• **What the exercise asks**: Given the entries that follow, write out exactly the lines starting at the one containing "of rewriting and" and ending at the one containing "problems generated from", both ends included, and only those.

━━━ Entries provided

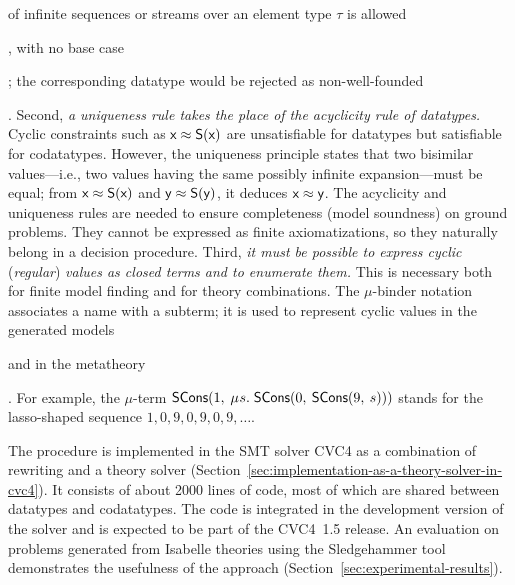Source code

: \noindent
of infinite sequences or streams over an element type $\tau$ is
allowed\begin{conf}, with no base case\end{conf}\begin{rep}; the
corresponding datatype would be rejected as non-well-founded
\cite{blanchette-et-al-2015-esop}\end{rep}.
%
Second, \emph{a uniqueness rule takes the place of the acyclicity rule of datatypes.}
Cyclic constraints such as
$\textsf{x} \approx \textsf{S}(\textsf{x})$ %
are unsatisfiable for datatypes but satisfiable for codatatypes.
However, the uniqueness principle states that two bisimilar values---i.e., two values
having the same possibly infinite expansion---must be equal; from $\textsf{x}
\approx \textsf{S}(\textsf{x})$ and
$\textsf{y} \approx \textsf{S}(\textsf{y})$, it deduces $\textsf{x} \approx \textsf{y}$.
The acyclicity and uniqueness rules are needed to ensure completeness
(model soundness) on ground problems. %
They cannot be expressed as finite axiomatizations, so they naturally belong in
a decision procedure.
%
Third, \emph{it must be possible to express cyclic }(\emph{regular}) \emph{values as closed terms and
to enumerate them.} This is necessary both for finite model finding
and for theory combinations. The $\mu$-binder notation associates a name with
a subterm; it is used to represent cyclic values in the generated
models\begin{rep} and in the metatheory\end{rep}. For example,
the $\mu$-term $\const{SCons}(1,\: \MU s.\; \const{SCons}(0,\: \const{SCons}(9,\: s)))$
stands for the lasso-shaped sequence $1, 0, 9, 0, 9, 0, 9,
\ldots$\afterLdots.


The procedure is implemented in the SMT solver CVC4 \cite{barrett-et-al-2011} as a combination
of rewriting and a theory solver (Section~\ref{sec:implementation-as-a-theory-solver-in-cvc4}).
It consists of about 2000 lines of \cpp{} code, %
most of which are shared between datatypes and codatatypes. The code is
integrated in the development version of the solver and is expected to be part
of the CVC4~1.5 release.
%
An evaluation on %
problems generated from Isabelle theories using the Sledgehammer tool \cite{paulson-blanchette-2010}
demonstrates the usefulness of the approach (Section~\ref{sec:experimental-results}).

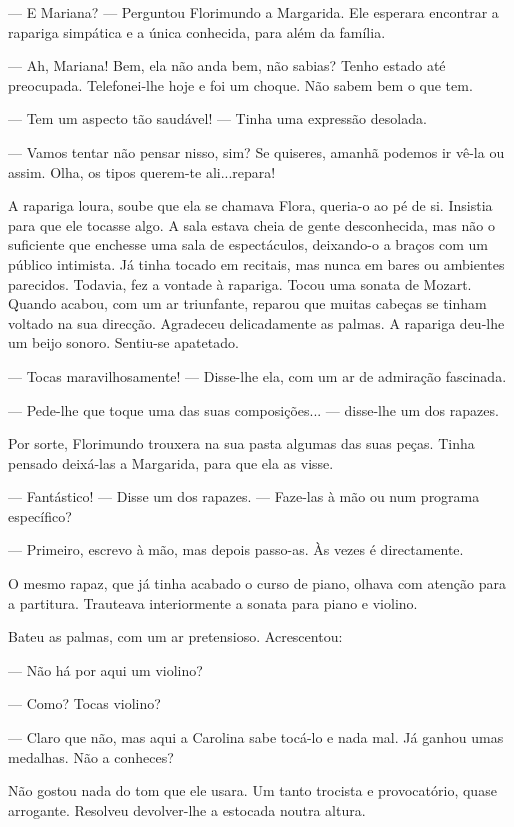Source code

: --- E Mariana? --- Perguntou Florimundo a Margarida. Ele esperara encontrar
a rapariga simpática e a única conhecida, para além da família.

--- Ah, Mariana! Bem, ela não anda bem, não sabias? Tenho estado até
preocupada. Telefonei-lhe hoje e foi um choque. Não sabem bem o que tem.

--- Tem um aspecto tão saudável! --- Tinha uma expressão desolada.

--- Vamos tentar não pensar nisso, sim? Se quiseres, amanhã podemos ir
vê-la ou assim. Olha, os tipos querem-te ali...repara!

A rapariga loura, soube que ela se chamava Flora, queria-o ao pé de si.
Insistia para que ele tocasse algo. A sala estava cheia de gente
desconhecida, mas não o suficiente que enchesse uma sala de
espectáculos, deixando-o a braços com um público intimista. Já tinha
tocado em recitais, mas nunca em bares ou ambientes parecidos. Todavia,
fez a vontade à rapariga. Tocou uma sonata de Mozart. Quando acabou, com
um ar triunfante, reparou que muitas cabeças se tinham voltado na sua
direcção. Agradeceu delicadamente as palmas. A rapariga deu-lhe um beijo
sonoro. Sentiu-se apatetado.

--- Tocas maravilhosamente! --- Disse-lhe ela, com um ar de admiração
fascinada.

--- Pede-lhe que toque uma das suas composições... --- disse-lhe um dos
rapazes.

Por sorte, Florimundo trouxera na sua pasta algumas das suas peças.
Tinha pensado deixá-las a Margarida, para que ela as visse.

--- Fantástico! --- Disse um dos rapazes. --- Faze-las à mão ou num programa
específico?

--- Primeiro, escrevo à mão, mas depois passo-as. Às vezes é directamente.

O mesmo rapaz, que já tinha acabado o curso de piano, olhava com atenção
para a partitura. Trauteava interiormente a sonata para piano e violino.

Bateu as palmas, com um ar pretensioso. Acrescentou:

--- Não há por aqui um violino?

--- Como? Tocas violino?

--- Claro que não, mas aqui a Carolina sabe tocá-lo e nada mal. Já ganhou
umas medalhas. Não a conheces?

Não gostou nada do tom que ele usara. Um tanto trocista e provocatório,
quase arrogante. Resolveu devolver-lhe a estocada noutra altura.

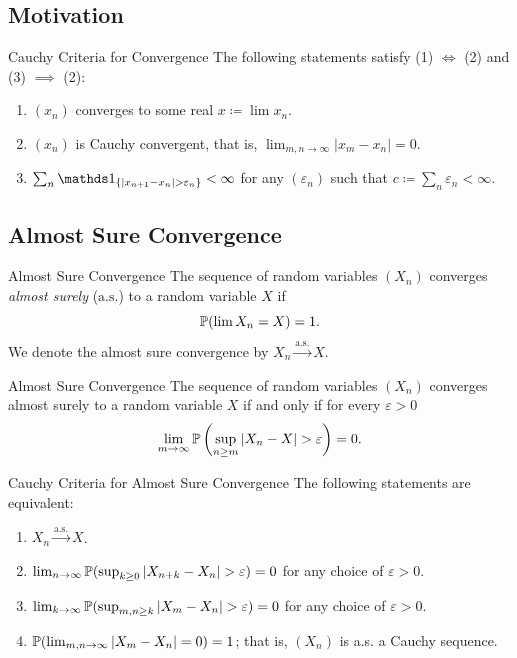 \subsection{Motivation}
\begin{prop}{Cauchy Criteria for Convergence}{}
	The following statements satisfy (1) $\iff$ (2) and (3) $\implies$ (2):
	\begin{enumerate}
		\item $(x_n)$ converges to some real $x \coloneqq \lim x_n$.
		\item $(x_n)$ is Cauchy convergent, that is, $\lim_{m,n \to \infty} |x_m - x_n| = 0$.
		\item $\sum_n \I_{\{|x_{n+1} - x_n| > \varepsilon_n\}} < \infty$ for any $(\varepsilon_n)$ such that $c \coloneqq \sum_n \varepsilon_n < \infty$.
	\end{enumerate}
\end{prop}

\subsection{Almost Sure Convergence}

\begin{defn}{Almost Sure Convergence}{}
	The sequence of random variables $(X_n)$ converges \textit{almost surely} ($\text{a.s.}$) to a random variable $X$ if
	\begin{equation*}
		\Prob(\lim X_n = X) = 1.
	\end{equation*}
	We denote the almost sure convergence by $X_n \xrightarrow{\text{a.s.}} X$.
\end{defn}

\begin{thm}{Almost Sure Convergence}{}
	The sequence of random variables $(X_n)$ converges almost surely to a random variable $X$ if and only if for every $\varepsilon > 0$
	\begin{equation}
		\lim_{m \to \infty} \Prob \left( \sup_{n \ge m} |X_n - X| > \varepsilon \right) = 0.
		\label{eq:AlmostSureConvergenceCriteria}
	\end{equation}
\end{thm}

\begin{prop}{Cauchy Criteria for Almost Sure Convergence}{}
	The following statements are equivalent:
	\begin{enumerate}
		\item $X_n \xrightarrow{\text{a.s.}} X$.
		\item $\lim_{n \to \infty} \Prob(\sup_{k \ge 0} |X_{n+k} - X_n| > \varepsilon) = 0$ for any choice of $\varepsilon > 0$.
		\item $\lim_{k \to \infty} \Prob(\sup_{m, n \ge k} |X_m - X_n| > \varepsilon) = 0$ for any choice of $\varepsilon > 0$.
		\item $\Prob(\lim_{m, n \to \infty} |X_m - X_n| = 0) = 1$; that is, $(X_n)$ is a.s. a Cauchy sequence.
	\end{enumerate}
\end{prop}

━━━━━━

• **Solution to this exercise**:
of rewriting and a theory solver (Section~\ref{sec:implementation-as-a-theory-solver-in-cvc4}).
It consists of about 2000 lines of \cpp{} code, %
most of which are shared between datatypes and codatatypes. The code is
integrated in the development version of the solver and is expected to be part
of the CVC4~1.5 release.
%
An evaluation on %
problems generated from Isabelle theories using the Sledgehammer tool \cite{paulson-blanchette-2010}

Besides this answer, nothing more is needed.